Je ne sais pas via un logiciel de triple boot, mais par bootcamp c'est pas faisable. D'autant qu'après tu ne pourras plus lancer Windows. Le problème étant que le mac a besoin de MacOs X pour émuler un bios au démarrage. Peut être qu'avec une distrib linux efi c'est faisable, mais en tout cas pas par bootcamp. Tu dois lui laisser minimum 15go. La certitude est déjà que tu vas te priver de tous les système bios, et que tu ne pourra vraissemblament plus retourner vers Os X.


----------



## divoli (1 Février 2009)

De toute façon, même si je comprends Delgesu (c'est vrai que Apple se comporte de plus en plus comme une pompe à fric), ce serait dommage de faire une croix définitive sur MacOS X. Linux est sympa en théorie, mais en pratique c'est une autre histoire, et on comprend vite ce que veut dire ne plus avoir accès à des formats propriétaires, ne serait-ce qu'au niveau compatibilité des périphériques.

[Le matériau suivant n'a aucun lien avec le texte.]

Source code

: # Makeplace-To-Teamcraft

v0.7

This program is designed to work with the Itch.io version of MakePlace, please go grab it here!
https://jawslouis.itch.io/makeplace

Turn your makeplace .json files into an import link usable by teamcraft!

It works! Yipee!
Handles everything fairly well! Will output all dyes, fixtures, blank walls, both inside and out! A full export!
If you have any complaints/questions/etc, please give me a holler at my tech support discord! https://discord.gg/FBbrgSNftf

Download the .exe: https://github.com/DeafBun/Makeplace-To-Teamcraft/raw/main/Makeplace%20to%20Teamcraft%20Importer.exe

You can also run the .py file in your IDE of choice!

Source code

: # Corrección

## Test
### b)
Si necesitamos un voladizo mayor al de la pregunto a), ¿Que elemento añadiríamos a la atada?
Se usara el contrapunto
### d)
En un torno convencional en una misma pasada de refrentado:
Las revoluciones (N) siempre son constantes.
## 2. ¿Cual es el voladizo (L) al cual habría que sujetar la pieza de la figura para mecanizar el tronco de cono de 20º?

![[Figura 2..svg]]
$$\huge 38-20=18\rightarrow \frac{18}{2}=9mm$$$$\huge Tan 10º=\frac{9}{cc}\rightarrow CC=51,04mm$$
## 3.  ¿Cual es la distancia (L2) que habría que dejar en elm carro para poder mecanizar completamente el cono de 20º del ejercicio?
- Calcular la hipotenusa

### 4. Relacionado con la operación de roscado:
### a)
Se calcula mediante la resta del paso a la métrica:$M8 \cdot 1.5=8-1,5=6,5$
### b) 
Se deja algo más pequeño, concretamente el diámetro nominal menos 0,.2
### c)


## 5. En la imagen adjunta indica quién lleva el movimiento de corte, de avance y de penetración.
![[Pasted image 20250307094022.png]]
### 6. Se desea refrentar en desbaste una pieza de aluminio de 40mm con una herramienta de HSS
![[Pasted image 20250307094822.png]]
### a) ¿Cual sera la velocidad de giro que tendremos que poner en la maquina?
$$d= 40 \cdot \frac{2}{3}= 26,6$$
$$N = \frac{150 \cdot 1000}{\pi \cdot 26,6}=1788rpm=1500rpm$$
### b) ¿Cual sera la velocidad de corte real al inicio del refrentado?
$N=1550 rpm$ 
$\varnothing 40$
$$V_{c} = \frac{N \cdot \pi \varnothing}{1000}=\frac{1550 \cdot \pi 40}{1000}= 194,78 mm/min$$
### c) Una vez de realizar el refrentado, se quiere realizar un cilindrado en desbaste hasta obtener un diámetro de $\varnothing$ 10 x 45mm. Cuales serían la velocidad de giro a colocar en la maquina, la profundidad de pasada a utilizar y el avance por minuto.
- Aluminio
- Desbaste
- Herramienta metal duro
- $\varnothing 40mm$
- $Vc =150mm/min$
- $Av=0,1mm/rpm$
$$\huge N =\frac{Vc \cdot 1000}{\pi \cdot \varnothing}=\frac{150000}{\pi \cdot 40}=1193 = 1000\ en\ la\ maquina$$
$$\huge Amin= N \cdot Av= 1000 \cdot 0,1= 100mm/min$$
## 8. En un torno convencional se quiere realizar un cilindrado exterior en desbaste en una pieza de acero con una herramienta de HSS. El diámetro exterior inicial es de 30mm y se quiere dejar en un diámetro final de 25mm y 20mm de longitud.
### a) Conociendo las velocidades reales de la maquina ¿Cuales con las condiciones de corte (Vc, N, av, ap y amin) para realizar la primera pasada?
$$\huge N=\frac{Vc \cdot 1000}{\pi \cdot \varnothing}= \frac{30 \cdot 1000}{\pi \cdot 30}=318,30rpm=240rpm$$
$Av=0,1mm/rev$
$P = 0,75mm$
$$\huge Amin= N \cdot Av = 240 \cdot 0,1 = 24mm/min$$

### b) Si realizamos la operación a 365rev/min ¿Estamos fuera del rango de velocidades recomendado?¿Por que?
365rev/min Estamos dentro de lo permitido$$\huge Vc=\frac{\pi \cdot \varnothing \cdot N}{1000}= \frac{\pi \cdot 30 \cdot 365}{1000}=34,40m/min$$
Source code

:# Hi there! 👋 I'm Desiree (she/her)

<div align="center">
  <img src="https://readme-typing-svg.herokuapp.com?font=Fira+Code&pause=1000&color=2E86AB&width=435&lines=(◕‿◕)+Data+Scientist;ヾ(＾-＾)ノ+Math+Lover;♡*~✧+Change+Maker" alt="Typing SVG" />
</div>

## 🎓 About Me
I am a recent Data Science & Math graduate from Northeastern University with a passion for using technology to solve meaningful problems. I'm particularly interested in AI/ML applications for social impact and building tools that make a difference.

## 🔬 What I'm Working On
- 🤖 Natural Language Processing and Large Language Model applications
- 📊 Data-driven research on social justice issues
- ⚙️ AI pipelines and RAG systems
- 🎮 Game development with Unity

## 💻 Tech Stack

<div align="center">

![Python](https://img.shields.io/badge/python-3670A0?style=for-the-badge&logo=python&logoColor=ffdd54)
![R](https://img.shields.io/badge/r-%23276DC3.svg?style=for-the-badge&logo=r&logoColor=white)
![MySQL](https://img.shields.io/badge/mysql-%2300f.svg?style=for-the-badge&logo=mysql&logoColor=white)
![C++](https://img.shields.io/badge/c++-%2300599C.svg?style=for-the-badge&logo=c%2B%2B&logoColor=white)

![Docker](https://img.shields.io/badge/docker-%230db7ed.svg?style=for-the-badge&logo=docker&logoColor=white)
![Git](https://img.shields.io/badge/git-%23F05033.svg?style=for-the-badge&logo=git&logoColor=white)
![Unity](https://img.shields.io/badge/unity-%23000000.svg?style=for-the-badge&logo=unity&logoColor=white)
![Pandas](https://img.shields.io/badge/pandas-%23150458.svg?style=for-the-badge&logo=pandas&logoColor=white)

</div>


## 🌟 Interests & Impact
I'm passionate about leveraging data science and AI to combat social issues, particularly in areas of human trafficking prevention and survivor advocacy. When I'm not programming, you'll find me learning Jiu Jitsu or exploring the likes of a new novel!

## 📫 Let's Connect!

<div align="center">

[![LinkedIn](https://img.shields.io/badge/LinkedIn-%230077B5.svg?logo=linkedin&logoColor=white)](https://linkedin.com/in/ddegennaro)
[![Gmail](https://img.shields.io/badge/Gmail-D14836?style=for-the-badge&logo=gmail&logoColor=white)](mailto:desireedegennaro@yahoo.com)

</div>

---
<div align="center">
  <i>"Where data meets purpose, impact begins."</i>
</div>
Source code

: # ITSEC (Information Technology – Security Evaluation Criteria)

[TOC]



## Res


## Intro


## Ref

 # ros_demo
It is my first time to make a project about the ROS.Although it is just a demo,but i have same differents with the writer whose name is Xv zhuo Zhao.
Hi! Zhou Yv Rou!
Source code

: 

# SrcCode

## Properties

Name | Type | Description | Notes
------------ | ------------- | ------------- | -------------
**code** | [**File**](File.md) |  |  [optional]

On a la chance sur Mac de pouvoir mettre en place un système de multi-boot, permettant d'avoir une machine extrèmement polyvalente. Alors autant en profiter, même si c'est pour utiliser essentiellement Linux.

Je comprend cette volonté de n'utiliser que Linux, et se détacher d'Apple et de MS. Mais pour le moment, au point où en sont les distributions Linux, ce n'est pas franchement intéressant ni très réaliste.


----------



## GillesF (1 Février 2009)

Sur la doc d'ubuntu ils expliquent comment supprimer totalement OS X pour installer Ubuntu...

mais je le déconseille pour plusieurs raisons : il vaut mieux d'abord essayer en dual boot, au cas où tu préfèrerais faire marche arrière, et pour ma part, peu de choses fonctionnent sans problèmes sur mon macbook sous ubuntu.

Les pilotes ne sont pas encore tous fonctionnels et même avec du bidouillage j'ai pas réussis à tout faire fonctionner... à mon avis la 9.04 corrigera beaucoup de ces problèmes, mais en attendant il veut mieux un dual boot


----------